What you need to do: Write out nothing but the lines from the first line of the entries below through the line with "https://www.st.com/en/development-tools/stsw-link007.html"; no pictures go in.

START Working data

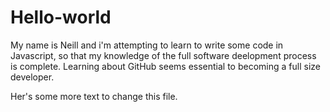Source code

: # Hello-world

My name is Neill and i'm attempting to learn to write some code in Javascript, so that my knowledge of the full software deelopment process is complete.
Learning about GitHub seems essential to becoming a full size developer.

Her's some more text to change this file.
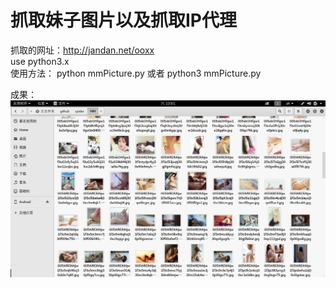 抓取妹子图片以及抓取IP代理
=======
抓取的网址：http://jandan.net/ooxx <br>
use python3.x <br>
使用方法：
python mmPicture.py
或者
python3 mmPicture.py

成果：
![img](https://github.com/LieRabbit/spider/blob/master/spider.png)
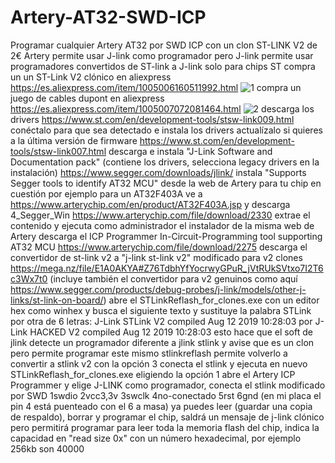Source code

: # Artery-AT32-SWD-ICP
Programar cualquier Artery AT32 por SWD ICP con un clon ST-LINK V2 de 2€
Artery permite usar J-link como programador pero J-link permite usar programadores convertidos de ST-link a J-link solo para chips ST
compra un un ST-Link V2 clónico en aliexpress
https://es.aliexpress.com/item/1005006160511992.html
![1](https://github.com/user-attachments/assets/f7d54c89-b454-42b6-abc4-2390120edbe0)
compra un juego de cables dupont en aliexpress
https://es.aliexpress.com/item/1005007072081464.html
![2](https://github.com/user-attachments/assets/25897f60-32f9-41ae-aa0e-29a8c96b26f3)
descarga los drivers
https://www.st.com/en/development-tools/stsw-link009.html
conéctalo para que sea detectado e instala los drivers
actualízalo si quieres a la última versión de firmware
https://www.st.com/en/development-tools/stsw-link007.html
descarga e instala "J-Link Software and Documentation pack" (contiene los drivers, selecciona legacy drivers en la instalación)
https://www.segger.com/downloads/jlink/
instala "Supports Segger tools to identify AT32 MCU" desde la web de Artery para tu chip en cuestión
por ejemplo para un AT32F403A ve a https://www.arterychip.com/en/product/AT32F403A.jsp y descarga 4_Segger_Win https://www.arterychip.com/file/download/2330
extrae el contenido y ejecuta como administrador el instalador
de la misma web de Artery descarga el ICP Programmer In-Circuit-Programming tool supporting AT32 MCU
https://www.arterychip.com/file/download/2275
descarga el convertidor de st-link v2 a "j-link st-link v2" modificado para v2 clones
https://mega.nz/file/E1A0AKYA#Z76TdbhYfYocrwyGPuR_jVtRUkSVtxo7I2T6c3Wx7t0
(incluye también el convertidor para v2 genuinos como aquí https://www.segger.com/products/debug-probes/j-link/models/other-j-links/st-link-on-board/)
abre el STLinkReflash_for_clones.exe con un editor hex como winhex y busca el siguiente texto y sustituye la palabra STLink por otra de 6 letras:
J-Link STLink V2 compiled Aug 12 2019 10:28:03
por
J-Link HACKED V2 compiled Aug 12 2019 10:28:03
esto hace que el soft de jlink detecte un programador diferente a jlink stlink y avise que es un clon pero permite programar
este mismo stlinkreflash permite volverlo a convertir a stlink v2 con la opción 3
conecta el stlink y ejecuta en nuevo STLinkReflash_for_clones.exe eligiendo la opción 1
abre el Artery ICP Programmer y elige J-LINK como programador, conecta el stlink modificado por SWD
1swdio 2vcc3,3v 3swclk 4no-conectado 5rst 6gnd (en mi placa el pin 4 está puenteado con el 6 a masa)
ya puedes leer (guardar una copia de respaldo), borrar y programar el chip, saldrá un mensaje de j-link clónico pero permitirá programar
para leer toda la memoria flash del chip, indica la capacidad en "read size 0x" con un número hexadecimal, por ejemplo 256kb son 40000
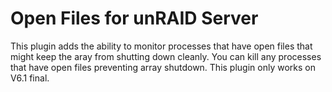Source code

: Open Files for unRAID Server
============================

This plugin adds the ability to monitor processes that have open files that might keep the aray from shutting down cleanly.  You can kill any processes that have open files preventing array shutdown.  This plugin only works on V6.1 final.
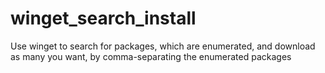 # winget_search_install
Use winget to search for packages, which are enumerated, and download as many you want, by comma-separating the enumerated packages
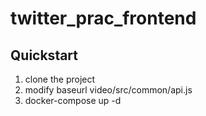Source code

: # twitter_prac_frontend

## Quickstart
1. clone the project
2. modify baseurl video/src/common/api.js 
3. docker-compose up -d
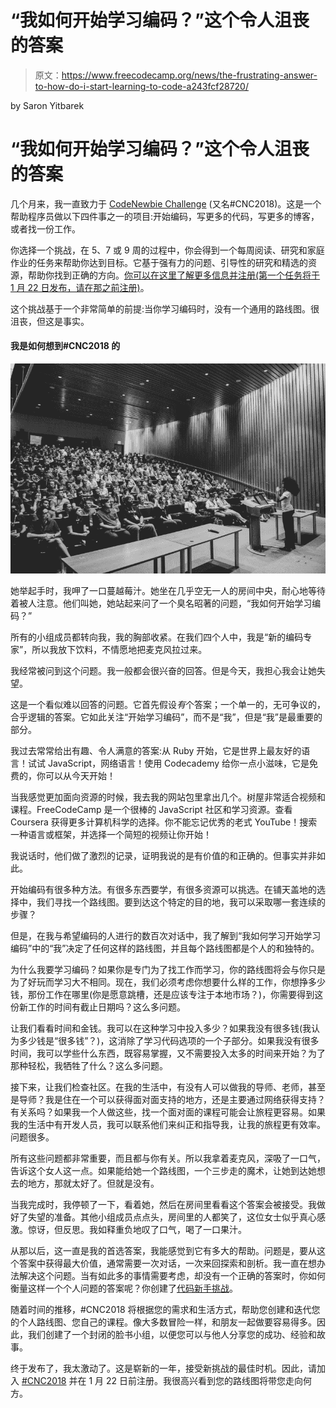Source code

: # “我如何开始学习编码？”这个令人沮丧的答案

> 原文：<https://www.freecodecamp.org/news/the-frustrating-answer-to-how-do-i-start-learning-to-code-a243fcf28720/>

by Saron Yitbarek

# “我如何开始学习编码？”这个令人沮丧的答案

几个月来，我一直致力于 [CodeNewbie Challenge](http://bit.ly/2DISkLU) (又名#CNC2018)。这是一个帮助程序员做以下四件事之一的项目:开始编码，写更多的代码，写更多的博客，或者找一份工作。

你选择一个挑战，在 5、7 或 9 周的过程中，你会得到一个每周阅读、研究和家庭作业的任务来帮助你达到目标。它基于强有力的问题、引导性的研究和精选的资源，帮助你找到正确的方向。[你可以在这里了解更多信息并注册(第一个任务将于 1 月 22 日发布，请在那之前注册)](http://bit.ly/2DISkLU)。

这个挑战基于一个非常简单的前提:当你学习编码时，没有一个通用的路线图。很沮丧，但这是事实。

#### 我是如何想到#CNC2018 的

![uKmLypDx46rZusWz3a6vvdPioIRJt6MJgZmk](img/36b5f5b4474409b6a8c6b8c4281a31c7.png)

她举起手时，我呷了一口蔓越莓汁。她坐在几乎空无一人的房间中央，耐心地等待着被人注意。他们叫她，她站起来问了一个臭名昭著的问题，“我如何开始学习编码？”

所有的小组成员都转向我，我的胸部收紧。在我们四个人中，我是“新的编码专家”，所以我放下饮料，不情愿地把麦克风拉过来。

我经常被问到这个问题。我一般都会很兴奋的回答。但是今天，我担心我会让她失望。

这是一个看似难以回答的问题。它首先假设*有*个答案；一个单一的，无可争议的，合乎逻辑的答案。它如此关注“开始学习编码”，而不是“我”，但是“我”是最重要的部分。

我过去常常给出有趣、令人满意的答案:从 Ruby 开始，它是世界上最友好的语言！试试 JavaScript，网络语言！使用 Codecademy 给你一点小滋味，它是免费的，你可以从今天开始！

当我感觉更加面向资源的时候，我去我的网站包里拿出几个。树屋非常适合视频和课程。FreeCodeCamp 是一个很棒的 JavaScript 社区和学习资源。查看 Coursera 获得更多计算机科学的选择。你不能忘记优秀的老式 YouTube！搜索一种语言或框架，并选择一个简短的视频让你开始！

我说话时，他们做了激烈的记录，证明我说的是有价值的和正确的。但事实并非如此。

开始编码有很多种方法。有很多东西要学，有很多资源可以挑选。在铺天盖地的选择中，我们寻找一个路线图。要到达这个特定的目的地，我可以采取哪一套连续的步骤？

但是，在我与希望编码的人进行的数百次对话中，我了解到“我如何学习开始学习编码”中的“我”决定了任何这样的路线图，并且每个路线图都是个人的和独特的。

为什么我要学习编码？如果你是专门为了找工作而学习，你的路线图将会与你只是为了好玩而学习大不相同。现在，我们必须考虑你想要什么样的工作，你想挣多少钱，那份工作在哪里(你是愿意跳槽，还是应该专注于本地市场？)，你需要得到这份新工作的时间有截止日期吗？这么多问题。

让我们看看时间和金钱。我可以在这种学习中投入多少？如果我没有很多钱(我认为多少钱是“很多钱”？)，这消除了学习代码选项的一个子部分。如果我没有很多时间，我可以学些什么东西，既容易掌握，又不需要投入太多的时间来开始？为了那种轻松，我牺牲了什么？这么多问题。

接下来，让我们检查社区。在我的生活中，有没有人可以做我的导师、老师，甚至是导师？我是住在一个可以获得面对面支持的地方，还是主要通过网络获得支持？有关系吗？如果我一个人做这些，找一个面对面的课程可能会让旅程更容易。如果我的生活中有开发人员，我可以联系他们来纠正和指导我，让我的旅程更有效率。问题很多。

所有这些问题都非常重要，而且都与你有关。所以我拿着麦克风，深吸了一口气，告诉这个女人这一点。如果能给她一个路线图，一个三步走的魔术，让她到达她想去的地方，那就太好了。但就是没有。

当我完成时，我停顿了一下，看着她，然后在房间里看看这个答案会被接受。我做好了失望的准备。其他小组成员点点头，房间里的人都笑了，这位女士似乎真心感激。惊讶，但反思。我如释重负地叹了口气，喝了一口果汁。

从那以后，这一直是我的首选答案，我能感觉到它有多大的帮助。问题是，要从这个答案中获得最大价值，通常需要一次对话，一次来回探索和剖析。我一直在想办法解决这个问题。当有如此多的事情需要考虑，却没有一个正确的答案时，你如何衡量这样一个个人问题的答案呢？你创建了[代码新手挑战](http://bit.ly/2DISkLU)。

随着时间的推移，#CNC2018 将根据您的需求和生活方式，帮助您创建和迭代您的个人路线图、您自己的课程。像大多数冒险一样，和朋友一起做要容易得多。因此，我们创建了一个封闭的脸书小组，以便您可以与他人分享您的成功、经验和故事。

终于发布了，我太激动了。这是崭新的一年，接受新挑战的最佳时机。因此，请加入 [#CNC2018](http://bit.ly/2DISkLU) 并在 1 月 22 日前注册。我很高兴看到您的路线图将带您走向何方。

END Working data

Written response:
Source code

: # Hello-world

My name is Neill and i'm attempting to learn to write some code in Javascript, so that my knowledge of the full software deelopment process is complete.
Learning about GitHub seems essential to becoming a full size developer.

Her's some more text to change this file.
 抓取妹子图片以及抓取IP代理
=======
抓取的网址：http://jandan.net/ooxx <br>
use python3.x <br>
使用方法：
python mmPicture.py
或者
python3 mmPicture.py

成果：
![img](https://github.com/LieRabbit/spider/blob/master/spider.png)
Source code

: # Artery-AT32-SWD-ICP
Programar cualquier Artery AT32 por SWD ICP con un clon ST-LINK V2 de 2€
Artery permite usar J-link como programador pero J-link permite usar programadores convertidos de ST-link a J-link solo para chips ST
compra un un ST-Link V2 clónico en aliexpress
https://es.aliexpress.com/item/1005006160511992.html
![1](https://github.com/user-attachments/assets/f7d54c89-b454-42b6-abc4-2390120edbe0)
compra un juego de cables dupont en aliexpress
https://es.aliexpress.com/item/1005007072081464.html
![2](https://github.com/user-attachments/assets/25897f60-32f9-41ae-aa0e-29a8c96b26f3)
descarga los drivers
https://www.st.com/en/development-tools/stsw-link009.html
conéctalo para que sea detectado e instala los drivers
actualízalo si quieres a la última versión de firmware
https://www.st.com/en/development-tools/stsw-link007.html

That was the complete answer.